No-Lifer has asked for the wisdom of the Perl Monks concerning the following question:
Dear all,
Yes, my search script is giving my gyp again - It's actually because I don't know enough of what can and can't be done. I'm usually ok, given a bit of a help to get started - I think a push in the right direction is required!
My search script is a little too "rigid". If I search for "regular expression", it searches the documents on my site for the EXACT string, "regular expression" (both the words appearing on the page next to each other).
I wish to make it more flexible - allowing it to find, say, instances of "regular" AND "expression", not necessarily beside each other on the page.
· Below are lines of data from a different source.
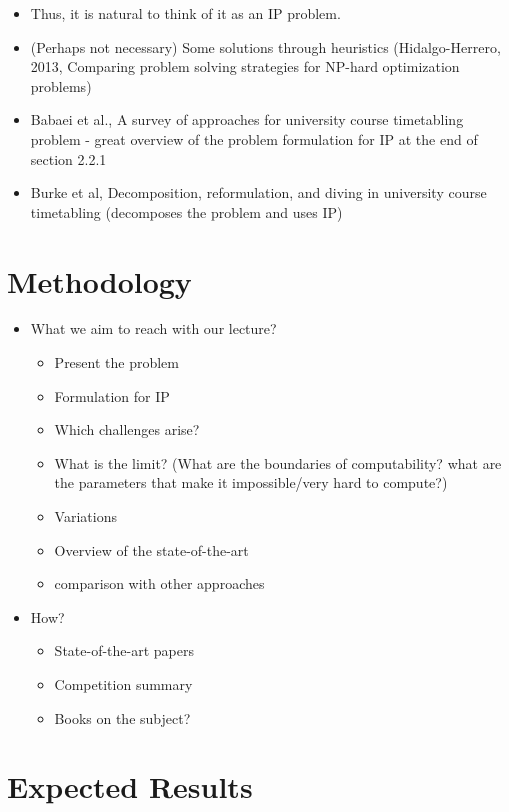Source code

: \documentclass[a4paper]{report}
\begin{document}
\begin{itemize}
	\begin{itemize}
	    \item Thus, it is natural to think of it as an IP problem.
	    \item (Perhaps not necessary) Some solutions through heuristics (Hidalgo-Herrero, 2013, Comparing problem solving strategies for NP-hard optimization problems)
	    \item Babaei et al., A survey of approaches for university course timetabling problem - great overview of the problem formulation for IP at the end of section 2.2.1
	    \item Burke et al, Decomposition, reformulation, and diving in university course timetabling (decomposes the problem and uses IP)
	\end{itemize}
\end{itemize}
 
\section*{Methodology}

\begin{itemize}
    \item What we aim to reach with our lecture?
	\begin{itemize}
	    \item Present the problem
	    \item Formulation for IP
	    \item Which challenges arise?
	    \item What is the limit? (What are the boundaries of computability? what are the parameters that make it impossible/very hard to compute?)
	    \item Variations
	    \item Overview of the state-of-the-art
	    \item comparison with other approaches
	\end{itemize}
    \item How?
	\begin{itemize}
	    \item State-of-the-art papers
	    \item Competition summary
	    \item Books on the subject?
	\end{itemize}
\end{itemize}

\section*{Expected Results}
\end{document}
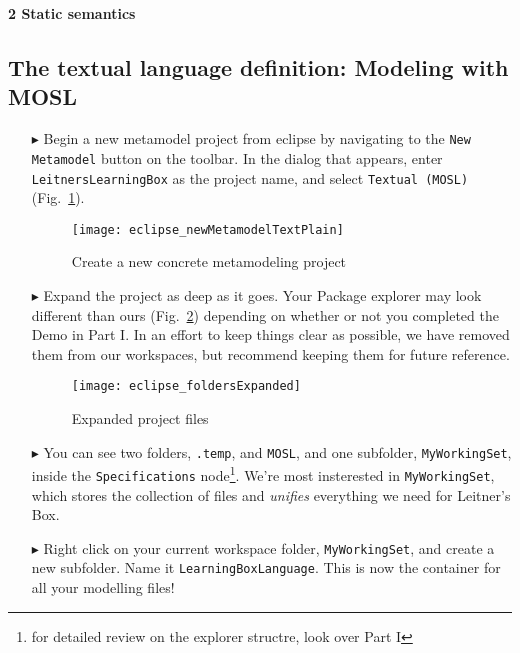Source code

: \newpage
\texHeader
{\bf \Large 2 \hspace{0.5cm}Static semantics}
\subsection{The textual language definition: Modeling with MOSL}
\hypertarget{sec:static tex}{}

\begin{itemize}

\item[$\blacktriangleright$] \hypertarget{static tex}{Begin a} new metamodel project from eclipse by navigating to the \texttt{New Metamodel} button on the
toolbar. In the dialog that appears, enter \texttt{LeitnersLearningBox} as the project name, and select \texttt{Textual (MOSL)}  (Fig.~\ref{fig:new_project}).

\begin{figure}[htbp]
	\centering
  \texttt{[image: eclipse\_newMetamodelTextPlain]}
	\caption{Create a new concrete metamodeling project}
	\label{fig:new_project}
\end{figure}

\item[$\blacktriangleright$] Expand the project as deep as it goes. Your Package explorer may look different than ours (Fig.~\ref{fig:expanded_folders})
depending on whether or not you completed the Demo in Part I. In an effort to keep things clear as possible, we have removed them from our workspaces, but
recommend keeping them for future reference.

\begin{figure}[htbp]
	\centering
  \texttt{[image: eclipse\_foldersExpanded]}
	\caption{Expanded project files}
	\label{fig:expanded_folders}
\end{figure} 

\item[$\blacktriangleright$] You can see two folders, \texttt{.temp}, and \texttt{MOSL}, and one subfolder, \texttt{MyWorkingSet}, inside the
\texttt{Specifications} node\footnote{for detailed review on the explorer structre, look over Part I}. We're most insterested in \texttt{MyWorkingSet}, which
stores the collection of files and  \emph{unifies} everything we need for Leitner's Box.

\item[$\blacktriangleright$] Right click on your current workspace folder, \texttt{MyWorkingSet}, and create a new subfolder. Name it
\texttt{LearningBoxLanguage}. This is now the container for all your modelling files!



\end{itemize}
My form code is pretty much standard -
if ($ENV{'REQUEST_METHOD'} eq 'POST') {
read(STDIN, $buffer, $ENV{'CONTENT_LENGTH'});
@pairs = split(/&/, $buffer);
foreach $pair (@pairs) {
($name, $value) = split(/=/, $pair);
$value =~ tr/+/ /;
$value =~ s/%([a-fA-F0-9][a-fA-F0-9])/pack("C", hex($1))/eg;
$value =~ s/["]//gi;
$value =~ s/[+]/ /gi;
$FORM{$name} = $value;
}
}
$keyword=$FORM{keyword};
How would I go about creating an "AND" sort of search? I'm assuming it's something to do with what I've got above.
Many thanks (again)!
Re: Form validation/Search script
by JediWizard (Deacon) on Oct 24, 2005 at 18:27 UTC
|
I highly recomend use CGI; as it will (among other things) make reading your parameters much easier:
use CGI qw(:standard);
my(%params) =();
foreach my $param (param()){
$params{$param} = param($param);
}
Just makes life easier for us all. see CGI.
They say that time changes things, but you actually have to change them yourself. Andy Warhol
| [reply] [d/l] [select] |
Re: Form validation/Search script
by ikegami (Patriarch) on Oct 24, 2005 at 18:37 UTC
|
To do a regexp search for "foo" and "bar", in any order, any distance from each other, one would use ^(?=.*foo)(?=.*bar). In the following snippet, a regexp of that form is constructed dynamically:
my $text = 'Perl is a general-purpose programming language originally
+developed for text manipulation and now used for a wide range of task
+s including system administration, web development, network programmi
+ng, GUI development, and more.';
# Text source: perlintro [http://perldoc.perl.org/perlintro.html]
foreach my $keywords (
'Perl development',
'Perl sucks',
) {
$re = '^' .
join '',
map { "(?=.*\\b$_\\b)" }
map quotemeta,
split ' ',
$keywords;
print("$re\n");
print("$keywords: ", $text =~ /$re/ ? "match" : "no match", "\n");
}
outputs
^(?=.*\bPerl\b)(?=.*\bdevelopment\b)
Perl development: match
^(?=.*\bPerl\b)(?=.*\bsucks\b)
Perl sucks: no match
Note: The use of \b is questionable. What if the keywords start or end with characters that don't match \w? This issue is left unresolved.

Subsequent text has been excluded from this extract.